Es ist vielleicht nicht verwunderlich, dass Menschen aus Ländern mit Erfahrung in der Zurückhaltung des Meeres das Potenzial des Baus einer künstlichen Insel zur Speicherung von Windenergie sehen.

Diese Abbildung zeigt, wie die künstliche Insel Pumpspeicherkraftwerke nutzen würde, bei denen Wasser außerhalb der Spitzenzeiten in einen Stausee gepumpt und später zur Stromerzeugung in einen unteren Stausee abgegeben wird.

Das belgische Kabinettsmitglied Johan Vande Lanotte hat einen Planungsvorschlag für ein künstliches Atoll in der Nordsee zur Energiespeicherung vorgelegt.



Die Idee ist, die Insel einige Kilometer vor der Küste in der Nähe eines Windparks zu platzieren, so das Büro von Vande Lanotte. Wenn der Windpark überschüssige Energie für das lokale Stromnetz produziert, beispielsweise außerhalb der Spitzenzeiten in den Nachtstunden, speichert die Insel die Energie und gibt sie später in Spitzenzeiten wieder ab.

Es würde den ältesten und kostengünstigsten Massenspeicher nutzen, den es gibt: Pumpspeicherkraftwerke. Außerhalb der Spitzenzeiten würde der Strom der Turbinen Wasser 15 Meter weit in einen Stausee pumpen. Um in Spitzenzeiten Strom zu erzeugen, wird das Wasser freigesetzt, um einen Generator anzutreiben, so ein Vertreter.
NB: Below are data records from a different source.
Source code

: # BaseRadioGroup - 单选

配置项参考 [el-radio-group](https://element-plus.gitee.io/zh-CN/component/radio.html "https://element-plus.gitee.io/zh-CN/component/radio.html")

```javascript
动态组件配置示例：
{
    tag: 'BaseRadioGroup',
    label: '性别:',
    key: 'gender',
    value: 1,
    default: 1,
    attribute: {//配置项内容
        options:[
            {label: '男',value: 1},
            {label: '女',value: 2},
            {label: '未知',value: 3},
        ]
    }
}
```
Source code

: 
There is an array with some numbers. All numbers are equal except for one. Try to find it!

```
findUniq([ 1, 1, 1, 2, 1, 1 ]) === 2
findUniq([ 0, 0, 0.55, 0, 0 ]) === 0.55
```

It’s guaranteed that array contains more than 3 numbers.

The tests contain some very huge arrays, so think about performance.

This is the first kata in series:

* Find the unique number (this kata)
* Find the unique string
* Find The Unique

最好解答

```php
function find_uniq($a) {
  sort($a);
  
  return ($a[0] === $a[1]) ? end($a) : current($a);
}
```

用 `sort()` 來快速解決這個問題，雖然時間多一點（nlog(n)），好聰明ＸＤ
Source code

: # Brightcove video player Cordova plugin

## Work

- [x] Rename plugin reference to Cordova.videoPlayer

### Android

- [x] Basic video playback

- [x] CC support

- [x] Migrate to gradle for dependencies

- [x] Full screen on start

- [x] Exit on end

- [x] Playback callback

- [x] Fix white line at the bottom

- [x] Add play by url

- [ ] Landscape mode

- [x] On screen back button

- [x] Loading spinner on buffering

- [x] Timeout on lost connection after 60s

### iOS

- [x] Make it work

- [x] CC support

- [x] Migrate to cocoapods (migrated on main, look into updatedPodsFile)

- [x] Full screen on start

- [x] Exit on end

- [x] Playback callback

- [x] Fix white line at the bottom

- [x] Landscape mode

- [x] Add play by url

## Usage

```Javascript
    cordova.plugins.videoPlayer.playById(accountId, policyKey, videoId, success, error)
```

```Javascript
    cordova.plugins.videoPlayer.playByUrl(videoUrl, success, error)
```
Die belgische Regierung schlägt nicht vor, die Anlage selbst zu bauen, sondern würde sich stattdessen auf die Privatwirtschaft verlassen. Das Interesse an der Energiespeicherung sei jedoch ausreichend, um sie in Planungsübungen einzubeziehen und gegen andere Aktivitäten in der Nordsee abzuwägen, sagte der Vertreter. Es würde drei Kilometer vor der Küste platziert und 2,4 Kilometer breit sein, so eine Zeichnung von Vande Lanottes Büro.

Der Plan unterstreicht einige der Herausforderungen, die mit der Energiespeicherung für das Stromnetz verbunden sind. Pumpspeicherkraftwerke, die in manchen Ländern einen erheblichen Anteil an der Energieversorgung haben, sind die mit Abstand günstigste Form der mehrstündigen Energiespeicherung. Es kostet nach Angaben der Electricity Storage Association etwa 100 US-Dollar pro Kilowattstunde, einem Bruchteil von Batterien, Schwungrädern und anderen Methoden. (Siehe Kosten Vergleichstabelle hier .) Und die Netzspeicherung gilt als entscheidend für die breitere Nutzung von intermittierender Solar- und Windenergie.

Die Idee, ein Energieatoll zu nutzen, mag an der Oberfläche seltsam erscheinen, ist es aber nicht, sagt Haresh Kamath, Programmmanager für Energiespeicherung am Electric Power Research Institute (EPRI). Dieser Ansatz, der zuerst von einem niederländischen Unternehmen vorgeschlagen wurde, verwendet billige Materialien – Wasser und Schmutz. Andererseits sind die technischen Herausforderungen beim Bauen im Meer und technische Probleme, wie die Nutzung von Salzwasser mit einem Generator, erheblich.

Es ist nicht völlig verrückt – es liegt im Bereich der Vernunft. Die Frage ist nicht, ob wir das schaffen, sagt er. Es ist, ob es Sinn macht und das ist die Sache, die weitere Studien und Verständnis erfordert.